I checked this location last year with no finds. I assume the increased moisture this year has made the difference. I can't wait to get back and check out the area more. I was checking my trail cam today when I found these.


----------



## ms_ morel (Oct 17, 2012)

nicholas4 said:


> _I'll post pictures if I can figure out how._


If all else fails, download your pictures to your computer. Then upload them from there to here by clicking on the square with the mountain and dot in it just next to the emoticon/smilie face in the row(s) of icons just above the box where you write your text. Then follow prompts.


----------



## nicholas4 (Apr 14, 2016)

Attempting to show my find!
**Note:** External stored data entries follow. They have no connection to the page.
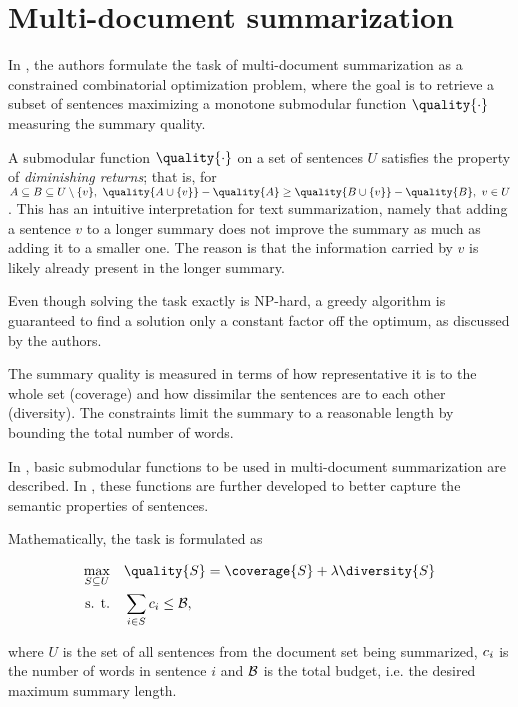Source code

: \section{Multi-document summarization}
In \cite{multi-summarization-1}, the authors formulate the task of multi-document summarization as a constrained combinatorial optimization problem, where the goal is to retrieve a subset of sentences maximizing a monotone submodular function $\quality{\cdot}$ measuring the summary quality.

A submodular function $\quality{\cdot}$ on a set of sentences $U$ satisfies the property of \textit{diminishing returns}; that is, for $A \subseteq B \subseteq U \setminus \{ v \},\ \quality{A \cup \{ v \}} - \quality{A} \geq \quality{B \cup \{ v \}} - \quality{B},\ v \in U$. This has an intuitive interpretation for text summarization, namely that adding a sentence $v$ to a longer summary does not improve the summary as much as adding it to a smaller one. The reason is that the information carried by $v$ is likely already present in the longer summary.

Even though solving the task exactly is NP-hard, a greedy algorithm is guaranteed to find a solution only a constant factor off the optimum, as discussed by the authors.

The summary quality is measured in terms of how representative it is to the whole set (coverage) and how dissimilar the sentences are to each other (diversity). The constraints limit the summary to a reasonable length by bounding the total number of words.

In \cite{multi-summarization-1}, basic submodular functions to be used in multi-document summarization are described. In \cite{multi-summarization-2}, these functions are further developed to better capture the semantic properties of sentences.

Mathematically, the task is formulated as

\begin{equation}
\begin{alignedat}{-1}
\max_{S \subseteq U} & \quad \quality{S} = \coverage{S} + \lambda \diversity{S} \\
\text{s. t.} & \quad \sum_{i \in S}{\sentcost_{i}} \leq \budget,
\end{alignedat}
\end{equation}

where $U$ is the set of all sentences from the document set being summarized, $c_{i}$ is the number of words in sentence $i$ and $\mathcal{B}$ is the total budget, i.e. the desired maximum summary length.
Thought my first would be 1-3. So surprised to find all these within a 20 yd radius.


----------



## nicholas4 (Apr 14, 2016)

Thanks for giving simple advise on uploading ms_morel


----------



## ms_ morel (Oct 17, 2012)

nicholas4 said:


> Thanks for giving simple advise on uploading ms_morel


You're quite welcome. Looks like you got a nice _"mess"_ there. Just enough for a snack! LOL!


----------



## nicholas4 (Apr 14, 2016)

My second find happened today. Didn't quite expect this size. I'm new to this. Does it appear too old or would it be ok to fry up?


----------



## nicholas4 (Apr 14, 2016)

Well I ended up cutting off the dark area on the stem, cut it into strips and fried it up with some fresh trout. Only some fresh leeks could have made it better!


----------